Corresponding 2nd order differential equation is obtained by using conservation of angular momentum. This equation is :
$ d^2r/dt^2=l^2/(m^2r^3)−GM/r^2 $
$r(t)$ is the radial position of particle (of mass $m$) as a function of time $t$. $l$ is angular momentum which is constant. $G$ is gravitational constant and $M$ is mass of the heavier body, assumed to be at rest at the origin of co-ordinate system i.e. at $(r,θ)=(0,0)$
I want to solve above non-linear differential equation; it is non-linear since dependent variable $r$ has powers -3 and -2 on RHS.
Can I use 4-order Runge-Kutta method to solve this equation ?
Extra Note: Actually we have two different 2-order differential equations (coupled) : one for $r$ and another for $θ$. Conservation of angular momentum de-couples them and reduces to one equation given above. Also if we try to solve the above 1-Dim equation analytically, we end up with a solution of the form $t(r)$ i.e. time is function of $r$. So we have to invert that into $r(t)$. This inversion process can be extremely difficult in practice.

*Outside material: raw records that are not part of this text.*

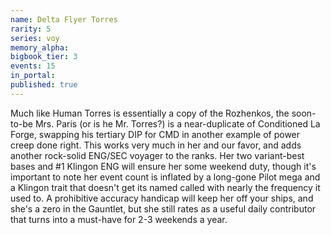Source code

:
 ```yaml
---
name: Delta Flyer Torres
rarity: 5
series: voy
memory_alpha:
bigbook_tier: 3
events: 15
in_portal:
published: true
---
```


Much like Human Torres is essentially a copy of the Rozhenkos, the soon-to-be Mrs. Paris (or is he Mr. Torres?) is a near-duplicate of Conditioned La Forge, swapping his tertiary DIP for CMD in another example of power creep done right. This works very much in her and our favor, and adds another rock-solid ENG/SEC voyager to the ranks. Her two variant-best bases and #1 Klingon ENG will ensure her some weekend duty, though it's important to note her event count is inflated by a long-gone Pilot mega and a Klingon trait that doesn't get its named called with nearly the frequency it used to. A prohibitive accuracy handicap will keep her off your ships, and she's a zero in the Gauntlet, but she still rates as a useful daily contributor that turns into a must-have for 2-3 weekends a year.

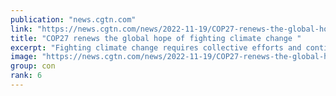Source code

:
 ```yaml
---
publication: "news.cgtn.com"
link: "https://news.cgtn.com/news/2022-11-19/COP27-renews-the-global-hope-of-fighting-climate-change--1f0UbsZPd5u/index.html"
title: "COP27 renews the global hope of fighting climate change "
excerpt: "Fighting climate change requires collective efforts and continuous dialogue between all stakeholders, both developing and developed countries."
image: "https://news.cgtn.com/news/2022-11-19/COP27-renews-the-global-hope-of-fighting-climate-change--1f0UbsZPd5u/img/12a487b073854077afc859394e00524d/12a487b073854077afc859394e00524d-1280.jpeg"
group: con
rank: 6
---
```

Please see standard textbook on classical mechanics e.g. by Goldstein (Chapter 3).
Here Initial conditions should be on $r$ and $dr/dt$, if we want to solve numerically. But if we want to solve analytically we need initial conditions as Total Energy and Angular momentum of the mass $m$. I am confused here: do I need use all initial conditions i.e. energy, angular momentum, $r(t=0)$ and $dr/dt$ at $t=0$ ?